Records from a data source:
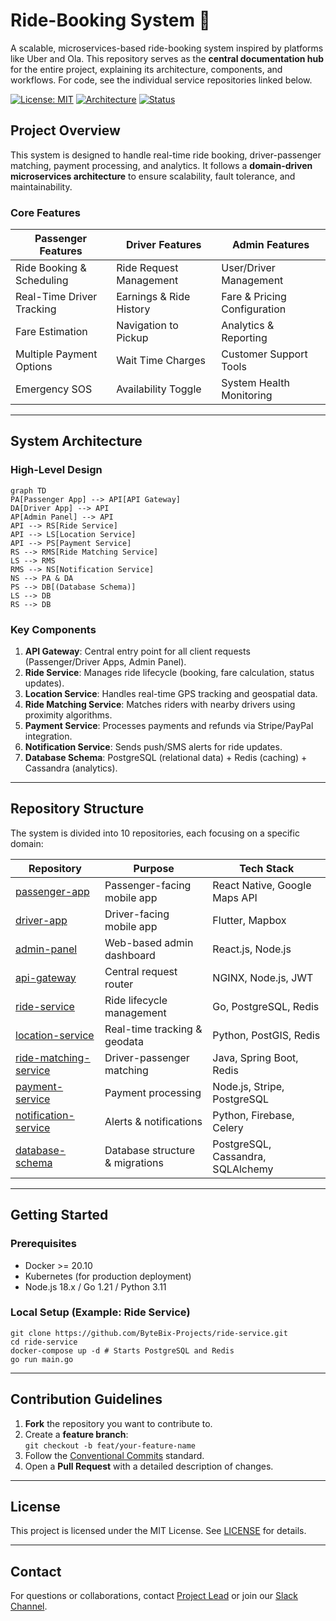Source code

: # Ride-Booking System :oncoming_taxi:

A scalable, microservices-based ride-booking system inspired by platforms like Uber and Ola. This repository serves as the **central documentation hub** for the entire project, explaining its architecture, components, and workflows. For code, see the individual service repositories linked below.

[![License: MIT](https://img.shields.io/badge/License-MIT-blue.svg)](https://opensource.org/licenses/MIT)
[![Architecture](https://img.shields.io/badge/Architecture-Microservices-green)](https://microservices.io)
[![Status](https://img.shields.io/badge/Status-Active-brightgreen)]()

## Project Overview
This system is designed to handle real-time ride booking, driver-passenger matching, payment processing, and analytics. It follows a **domain-driven microservices architecture** to ensure scalability, fault tolerance, and maintainability.

### Core Features
| Passenger Features              | Driver Features                 | Admin Features                  |
|----------------------------------|----------------------------------|----------------------------------|
| Ride Booking & Scheduling        | Ride Request Management         | User/Driver Management          |
| Real-Time Driver Tracking        | Earnings & Ride History         | Fare & Pricing Configuration    |
| Fare Estimation                  | Navigation to Pickup            | Analytics & Reporting           |
| Multiple Payment Options         | Wait Time Charges               | Customer Support Tools          |
| Emergency SOS                    | Availability Toggle             | System Health Monitoring        |

---

## System Architecture
### High-Level Design
```mermaid
graph TD
PA[Passenger App] --> API[API Gateway]
DA[Driver App] --> API
AP[Admin Panel] --> API
API --> RS[Ride Service]
API --> LS[Location Service]
API --> PS[Payment Service]
RS --> RMS[Ride Matching Service]
LS --> RMS
RMS --> NS[Notification Service]
NS --> PA & DA
PS --> DB[(Database Schema)]
LS --> DB
RS --> DB
```

### Key Components
1. **API Gateway**: Central entry point for all client requests (Passenger/Driver Apps, Admin Panel).
2. **Ride Service**: Manages ride lifecycle (booking, fare calculation, status updates).
3. **Location Service**: Handles real-time GPS tracking and geospatial data.
4. **Ride Matching Service**: Matches riders with nearby drivers using proximity algorithms.
5. **Payment Service**: Processes payments and refunds via Stripe/PayPal integration.
6. **Notification Service**: Sends push/SMS alerts for ride updates.
7. **Database Schema**: PostgreSQL (relational data) + Redis (caching) + Cassandra (analytics).

---

## Repository Structure
The system is divided into 10 repositories, each focusing on a specific domain:

| Repository                  | Purpose                          | Tech Stack                     |
|-----------------------------|----------------------------------|--------------------------------|
| [passenger-app](https://github.com/ByteBix-Projects/passenger-app) | Passenger-facing mobile app      | React Native, Google Maps API  |
| [driver-app](https://github.com/ByteBix-Projects/driver-app)       | Driver-facing mobile app         | Flutter, Mapbox                |
| [admin-panel](https://github.com/ByteBix-Projects/admin-panel)     | Web-based admin dashboard         | React.js, Node.js              |
| [api-gateway](https://github.com/ByteBix-Projects/api-gateway)     | Central request router            | NGINX, Node.js, JWT            |
| [ride-service](https://github.com/ByteBix-Projects/ride-service)   | Ride lifecycle management         | Go, PostgreSQL, Redis          |
| [location-service](https://github.com/ByteBix-Projects/location-service) | Real-time tracking & geodata     | Python, PostGIS, Redis         |
| [ride-matching-service](https://github.com/ByteBix-Projects/ride-matching-service) | Driver-passenger matching        | Java, Spring Boot, Redis       |
| [payment-service](https://github.com/ByteBix-Projects/payment-service) | Payment processing               | Node.js, Stripe, PostgreSQL    |
| [notification-service](https://github.com/ByteBix-Projects/notification-service) | Alerts & notifications           | Python, Firebase, Celery       |
| [database-schema](https://github.com/ByteBix-Projects/database-schema) | Database structure & migrations   | PostgreSQL, Cassandra, SQLAlchemy |

---

## Getting Started
### Prerequisites
- Docker >= 20.10
- Kubernetes (for production deployment)
- Node.js 18.x / Go 1.21 / Python 3.11

### Local Setup (Example: Ride Service)
```
git clone https://github.com/ByteBix-Projects/ride-service.git
cd ride-service
docker-compose up -d # Starts PostgreSQL and Redis
go run main.go
```

---

## Contribution Guidelines
1. **Fork** the repository you want to contribute to.
2. Create a **feature branch**:  
   `git checkout -b feat/your-feature-name`
3. Follow the [Conventional Commits](https://www.conventionalcommits.org/) standard.
4. Open a **Pull Request** with a detailed description of changes.

---

## License
This project is licensed under the MIT License. See [LICENSE](LICENSE) for details.

---

## Contact
For questions or collaborations, contact [Project Lead](mailto:contact@bytebixtechnologies.com) or join our [Slack Channel](https://bytebix.slack.com).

What this task involves: What you return should be exactly the lines above, starting at the one with "### Key Components" and ending at the one with "5. **Payment Service**: Processes", and nothing else.

Output below:
### Key Components
1. **API Gateway**: Central entry point for all client requests (Passenger/Driver Apps, Admin Panel).
2. **Ride Service**: Manages ride lifecycle (booking, fare calculation, status updates).
3. **Location Service**: Handles real-time GPS tracking and geospatial data.
4. **Ride Matching Service**: Matches riders with nearby drivers using proximity algorithms.
5. **Payment Service**: Processes payments and refunds via Stripe/PayPal integration.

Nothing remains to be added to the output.